Ebenso selten sind in Europa Milliardäre, die wie die Reichen in Indien, Afrika oder Lateinamerika gute Kontakte zur Politik als Kerngeschäft sehen, mit deren Hilfe sie ihr Vermögen auf Kosten der übrigen Gesellschaft mehren. Zugleich fehlt in Europa und speziell in Deutschland auch die Innovationsdynamik, die von wachstumshungrigen Pionierunternehmern ausgeht.

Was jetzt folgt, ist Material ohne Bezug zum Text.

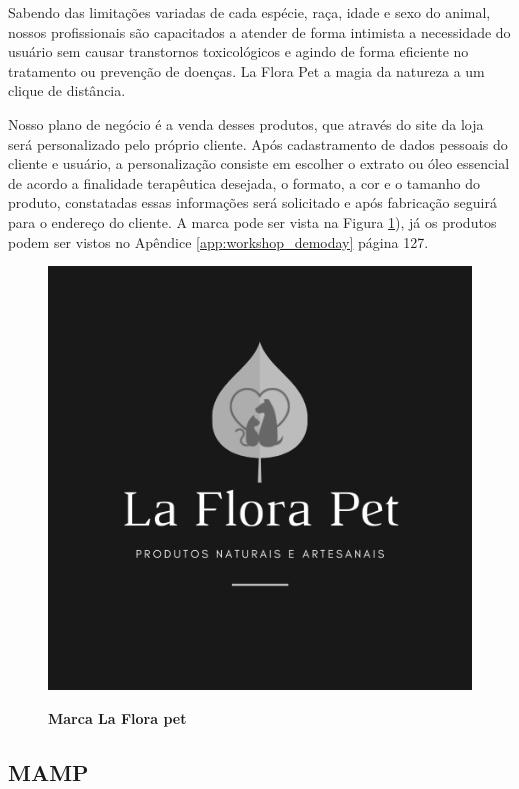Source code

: Sabendo das limitações variadas de cada espécie, raça, idade e sexo do animal, nossos profissionais são capacitados a atender de forma intimista a necessidade do usuário sem causar transtornos toxicológicos e agindo de forma eficiente no tratamento ou prevenção de doenças. La Flora Pet a magia da natureza a um clique de distância.

Nosso plano de negócio é a venda desses produtos, que através do site da loja será personalizado pelo próprio cliente. Após cadastramento de dados pessoais do cliente e usuário, a personalização consiste em escolher o extrato ou óleo essencial de acordo a finalidade terapêutica desejada, o formato, a cor e o tamanho do produto, constatadas essas informações será solicitado e após fabricação seguirá para o endereço do cliente. A marca pode ser vista na Figura \ref{figura_24}), já os produtos podem ser vistos no Apêndice \ref{app:workshop_demoday} página 127.


\begin{figure}[H]
\centering
\caption{\textbf{Marca La Flora pet}}
\includegraphics[scale=5]{Imagens/laflorapet.png}
\label{figura_24}
\end{figure}



\subsection{MAMP}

Eine Gesellschaft bemisst sich auch daran, welchen Typ von Milliardären sie hervorbringt. Und umgekehrt prägen die Milliardäre mit ihrem Verhalten die Gesellschaft, in der sie leben. Der vergleichsweise geringe Geltungsdrang der deutschen Superreichen ist sicher gut für den sozialen Frieden in der Bundesrepublik. Aber dass die Zahl der Selfmade-Milliardäre in China explodiert, während die deutsche Milliardärsliste vor allem aus reichen Erben besteht, ist eine bedenkliche Nachricht für die Bundesrepublik.

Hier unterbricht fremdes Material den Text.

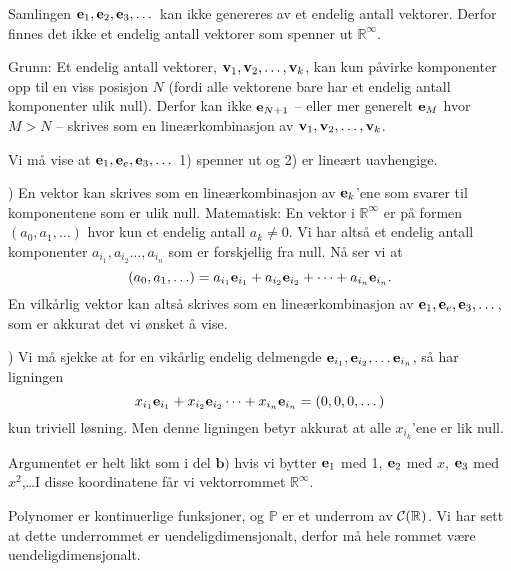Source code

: \begin{losning}

\begin{punkt}
Samlingen $\mathbf{e}_1,\mathbf{e}_2,\mathbf{e}_3,\dots$ kan ikke genereres av et endelig antall vektorer. Derfor finnes det ikke et endelig antall vektorer som spenner ut $\mathbb{R}^\infty$.

\noindent
Grunn: Et endelig antall vektorer, $\mathbf{v}_1,\mathbf{v}_2,\dots,\mathbf{v}_k$, kan kun påvirke komponenter opp til en viss posisjon $N$ (fordi alle vektorene bare har et endelig antall komponenter ulik null). Derfor kan ikke $\mathbf{e}_{N+1}$ -- eller mer generelt $\mathbf{e}_M$ hvor $M>N$ -- skrives som en lineærkombinasjon av $\mathbf{v}_1,\mathbf{v}_2,\dots,\mathbf{v}_k$.
\end{punkt}

\begin{punkt}
Vi må vise at $\mathbf{e}_1,\mathbf{e}_e,\mathbf{e}_3,\dots$ 1) spenner ut og 2) er lineært uavhengige.

) En vektor kan skrives som en lineærkombinasjon av $\mathbf{e}_k$'ene som svarer til komponentene som er ulik null. Matematisk: En vektor i $\mathbb{R}^\infty$ er på formen $(a_0,a_1,\ldots)$ hvor kun et endelig antall $a_k\neq 0$. Vi har altså et endelig antall komponenter $a_{i_1},a_{i_2}\dots,a_{i_n}$ som er forskjellig fra null. Nå ser vi at $$(a_0,a_1,\ldots)=a_{i_1}\mathbf{e}_{i_1}+a_{i_2}\mathbf{e}_{i_2}+\dots+a_{i_n}\mathbf{e}_{i_n}.$$ En vilkårlig vektor kan altså skrives som en lineærkombinasjon av $\mathbf{e}_1,\mathbf{e}_e,\mathbf{e}_3,\dots$, som er akkurat det vi ønsket å vise.

) Vi må sjekke at for en vikårlig endelig delmengde $\mathbf{e}_{i_1},\mathbf{e}_{i_2},\dots\mathbf{e}_{i_n}$, så har ligningen $$x_{i_1}\mathbf{e}_{i_1}+x_{i_2}\mathbf{e}_{i_2}\dots+x_{i_n}\mathbf{e}_{i_n}=(0,0,0,\dots)$$ kun triviell løsning. Men denne ligningen betyr akkurat at alle $x_{i_k}$'ene er lik null.
\end{punkt}


\begin{punkt}
Argumentet er helt likt som i del $\textbf{b)}$ hvis vi bytter $\mathbf{e}_1$ med 1, $\mathbf{e}_2$ med $x$, $\mathbf{e}_3$ med $x^2$,\ldots I disse koordinatene får vi vektorrommet $\mathbb{R}^\infty$.
\end{punkt}

\begin{punkt}
Polynomer er kontinuerlige funksjoner, og $\mathbb{P}$ er et underrom av $\mathcal{C}(\mathbb{R})$. Vi har sett at dette underrommet er uendeligdimensjonalt, derfor må hele rommet være uendeligdimensjonalt.
\end{punkt}

\end{losning}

Schließlich sind längst nicht alle Familienunternehmen in der fünften Generation noch so voller Freude am Gestalten wie Peter Lürßen, dessen Werftenverbund mittlerweile weit über die Unterweser hinausgewachsen ist. Inzwischen zählen auch Schiffsbaubetriebe in Hamburg, Wilhelmshaven, Rendsburg und Wolgast dazu.

Die Lürßens und ihre Angestellten leben gut von den Milliardären dieser Welt. So gut, dass die Familie inzwischen selbst in den einschlägigen Listen der Superreichen auftaucht: Das „Manager-Magazin“ schätzt den Wert des Familienvermögens, das vor allem aus den Anteilen an der Werft besteht, auf 1,1 Milliarden Euro.

Nguyen Thi Phuong Thao
Nguyen Thi Phuong Thao, die Chefin der vietnamesischen Airline Vietjet. (Bild: MARWAN NAAMANI/AFP/Getty Images)

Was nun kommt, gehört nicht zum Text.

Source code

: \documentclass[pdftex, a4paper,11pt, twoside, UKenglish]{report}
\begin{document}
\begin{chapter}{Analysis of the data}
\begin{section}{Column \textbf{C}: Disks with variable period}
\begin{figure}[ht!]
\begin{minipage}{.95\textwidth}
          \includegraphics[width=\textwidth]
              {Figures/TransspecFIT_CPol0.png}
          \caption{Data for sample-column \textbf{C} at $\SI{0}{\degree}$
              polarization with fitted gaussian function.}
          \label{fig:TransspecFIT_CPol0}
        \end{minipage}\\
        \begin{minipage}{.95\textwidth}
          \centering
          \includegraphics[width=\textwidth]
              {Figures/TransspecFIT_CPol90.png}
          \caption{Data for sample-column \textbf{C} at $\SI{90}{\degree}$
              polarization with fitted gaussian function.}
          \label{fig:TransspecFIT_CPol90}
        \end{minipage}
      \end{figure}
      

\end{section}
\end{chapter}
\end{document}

Nguyen Thi Phuong Thao: Vernetzte Überfliegerin

Mit Geschäften unter schwierigen politischen Voraussetzungen hat Nguyen Thi Phuong Thao Erfahrung. Südostasiens erste Selfmade-Milliardärin legte den Grundstein für ihr Vermögen ausgerechnet in der Endphase der Sowjetunion. Mit 17 Jahren kam sie zum Studium der Wirtschaftswissenschaften dorthin und gründete mit 18 Jahren ihr erstes Unternehmen, das mit Faxgeräten und Latex handelte. Drei Jahre darauf war sie bereits Millionärin.

Zurück in ihrer Heimat Vietnam, einem kommunistischen Land, das den Kapitalismus zu lieben gelernt hat, machte sie mit der Billigfluglinie Vietjet Air Furore. Der Börsengang im vergangenen Jahr bekräftigte ihren Status als reichste Frau des Landes. Das US-Magazin „Forbes“ beziffert das Vermögen der 48-Jährigen auf 2,3 Milliarden Dollar.

Im Einparteienstaat Vietnam weiß Airlinechefin Thao gute Beziehungen zur kommunistischen Regierung zu pflegen, was sich für sie auszahlt. Im Jahr 2007 war ihr Unternehmen die erste private Fluggesellschaft, die in dem boomenden Schwellenland eine Betriebslizenz erhielt. Richtig durchstarten konnte sie 2011 – mit einer Billigfluglinie, die zunächst vor allem mit ihrer Werbung für Aufsehen sorgte: Ausgerechnet eine weibliche Chefin warb mit Flugbegleiterinnen, die sich nur in Bikinis präsentierten.

Inzwischen hat das Unternehmen mit einem Marktanteil von zuletzt 45 Prozent, gemessen an den Passagierzahlen im Inland, das Staatsunternehmen Vietnam Airlines als größte Fluglinie des Landes abgelöst.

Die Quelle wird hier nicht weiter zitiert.